Parkinson’s disease (PD), the second most prevalent neurodegenerative disorder, is characterized by motor dysfunction, progressive dopaminergic (DA) neuron loss in the substantia nigra, and the pathological accumulation of α-synuclein (αSyn) aggregates within Lewy bodies. Emerging evidence suggests that neuroinflammation and adaptive immunity may contribute to PD pathogenesis. To investigate the underlying mechanisms, we adapted a PD model combining AAV-mediated αSyn overexpression with intranigral injection of αSyn fibrils, which enabled us to analyze the temporal sequence of pathological and immune responses over a defined time course.
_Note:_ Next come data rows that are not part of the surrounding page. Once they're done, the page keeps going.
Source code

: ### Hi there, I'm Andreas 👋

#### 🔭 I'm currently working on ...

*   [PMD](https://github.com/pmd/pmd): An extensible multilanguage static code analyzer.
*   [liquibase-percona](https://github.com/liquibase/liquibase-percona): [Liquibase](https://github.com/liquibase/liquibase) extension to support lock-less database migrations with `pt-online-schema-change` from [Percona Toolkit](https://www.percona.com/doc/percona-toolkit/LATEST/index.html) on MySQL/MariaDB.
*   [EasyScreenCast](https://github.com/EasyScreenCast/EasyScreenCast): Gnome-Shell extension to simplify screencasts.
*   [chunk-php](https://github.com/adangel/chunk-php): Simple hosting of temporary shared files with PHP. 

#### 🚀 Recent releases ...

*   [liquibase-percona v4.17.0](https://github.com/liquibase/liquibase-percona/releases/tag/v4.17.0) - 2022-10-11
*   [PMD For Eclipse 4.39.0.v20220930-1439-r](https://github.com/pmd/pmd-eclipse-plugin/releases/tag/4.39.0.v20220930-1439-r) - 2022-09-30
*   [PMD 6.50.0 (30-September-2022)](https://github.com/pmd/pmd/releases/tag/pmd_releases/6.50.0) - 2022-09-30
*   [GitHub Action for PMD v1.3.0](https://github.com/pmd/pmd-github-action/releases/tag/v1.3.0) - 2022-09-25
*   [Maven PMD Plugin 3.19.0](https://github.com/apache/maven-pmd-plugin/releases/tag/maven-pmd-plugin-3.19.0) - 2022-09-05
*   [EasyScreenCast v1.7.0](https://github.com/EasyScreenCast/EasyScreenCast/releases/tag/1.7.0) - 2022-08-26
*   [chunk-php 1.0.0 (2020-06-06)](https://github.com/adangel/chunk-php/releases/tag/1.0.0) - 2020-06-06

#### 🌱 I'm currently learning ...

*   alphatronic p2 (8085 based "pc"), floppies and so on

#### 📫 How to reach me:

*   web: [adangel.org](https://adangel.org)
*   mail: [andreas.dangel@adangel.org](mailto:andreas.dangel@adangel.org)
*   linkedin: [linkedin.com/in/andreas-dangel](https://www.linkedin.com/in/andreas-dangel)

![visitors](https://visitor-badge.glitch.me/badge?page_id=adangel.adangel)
The model recapitulated key features of PD, including αSyn phosphorylation, motor deficits, and nigral DA neurodegeneration, alongside early-stage microglial activation and T cell infiltration. Furthermore, T cell deficiency markedly reduced these pathological changes and attenuated microglial activation, and pharmacological depletion of microglia suppressed T cell accumulation in the brain and mitigated PD pathology. Notably, microglia-associated chemokine induction remained detectable despite T cell deficiency, whereas pro-inflammatory cytokine induction was attenuated, suggesting amplification of neuroinflammation through T cell–microglia interactions. These findings underscore the crucial role of T cell–microglia crosstalk in accelerating PD pathogenesis, and suggest that targeting this early immune–glial interplay may help mitigate PD-related neuroinflammation and neuronal degeneration. SUPPLEMENTARY INFORMATION: The online version contains supplementary material available at 10.1186/s12974-026-03734-1.